Under section 362(c)(3), the automatic stay terminates in its entirety after 30 days, when the debtor has had a previous case dismissed within one year of filing the second case. Smith v. State of Maine Bureau of Rev. Servs., 910 F.3d 576 (1st Cir. 2018).
Mr. Smith filed a case in December, 2014, which was dismissed in November, 2016. A month later in December, 2016, he filed another case. Mr. Smith did not move for a continuation of the automatic stay. In February, 2017, the Maine Bureau of Revenue Services sought an order under 362(j) that the stay had terminated. Mr.
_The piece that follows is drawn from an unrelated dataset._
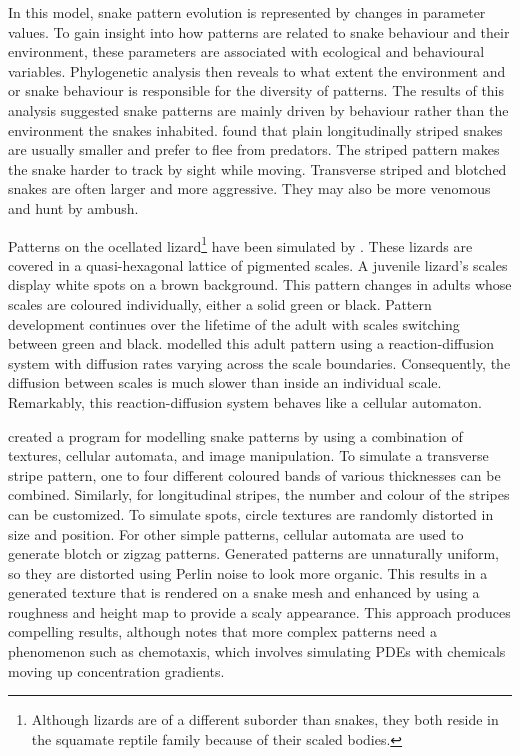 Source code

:  In this model, snake pattern evolution is represented by changes in parameter values. To gain insight into how patterns are related to snake behaviour and their environment, these parameters are associated with ecological and behavioural variables. Phylogenetic analysis then reveals to what extent the environment and or snake behaviour is responsible for the diversity of patterns. The results of this analysis suggested snake patterns are mainly driven by behaviour rather than the environment the snakes inhabited. \citet{allen2013} found that plain longitudinally striped snakes are usually smaller and prefer to flee from predators. The striped pattern makes the snake harder to track by sight while moving. Transverse striped and blotched snakes are often larger and more aggressive. They may also be more venomous and hunt by ambush.

Patterns on the ocellated lizard\footnote{Although lizards are of a different suborder than snakes, they both reside in the squamate reptile family because of their scaled bodies.} have been simulated by \citet{manukyan2017}. These lizards are covered in a quasi-hexagonal lattice of pigmented scales. A juvenile lizard's scales display white spots on a brown background. This pattern changes in adults whose scales are coloured individually, either a solid green or black. Pattern development continues over the lifetime of the adult with scales switching between green and black. \citet{manukyan2017} modelled this adult pattern using a reaction-diffusion system with diffusion rates varying across the scale boundaries. Consequently, the diffusion between scales is much slower than inside an individual scale. Remarkably, this reaction-diffusion system behaves like a cellular automaton.

\citet{pinheiro2017} created a program for modelling snake patterns by using a combination of textures, cellular automata, and image manipulation. To simulate a transverse stripe pattern, one to four different coloured bands of various thicknesses can be combined. Similarly, for longitudinal stripes, the number and colour of the stripes can be customized. To simulate spots, circle textures are randomly distorted in size and position. For other simple patterns, cellular automata are used to generate blotch or zigzag patterns. Generated patterns are unnaturally uniform, so they are distorted using Perlin noise to look more organic. This results in a generated texture that is rendered on a snake mesh and enhanced by using a roughness and height map to provide a scaly appearance. This approach produces compelling results, although \citet{pinheiro2017} notes that more complex patterns need a phenomenon such as chemotaxis, which involves simulating PDEs with chemicals moving up concentration gradients.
Smith argued that section 362(c)(3)(A) terminated the automatic stay only “with respect to the debtor” and not as to actions against property of the estate. The bankruptcy court held that the automatic stay had terminated in its entirety. The district court affirmed.
On appeal to the First Circuit, the court first addressed Mr. Smith’s plain meaning argument that the phrase “with respect to the debtor” unambiguously limited the scope of the stay’s termination. Finding flaws in this argument, the court concluded that the meaning of section 362(c)(3) was not plain. In its analysis, the court identified “oddities, including redundancy in § 362(c)(3)(A)” which led them to conclude that string application of the canons of interpretation, including the rule against superfluities, would also be unhelpful. Finding neither party’s textual analyses sufficient, the court ultimately turned to statutory context and congressional intent. Digging deep into the legislative history, the court concluded that Congress’s purpose was to curb serial filings and that, as a consequence, its intent more closely aligned with the creditor’s argument rather than the debtor’s.
NCBRC and NACBA filed an amicus brief in support of the debtor.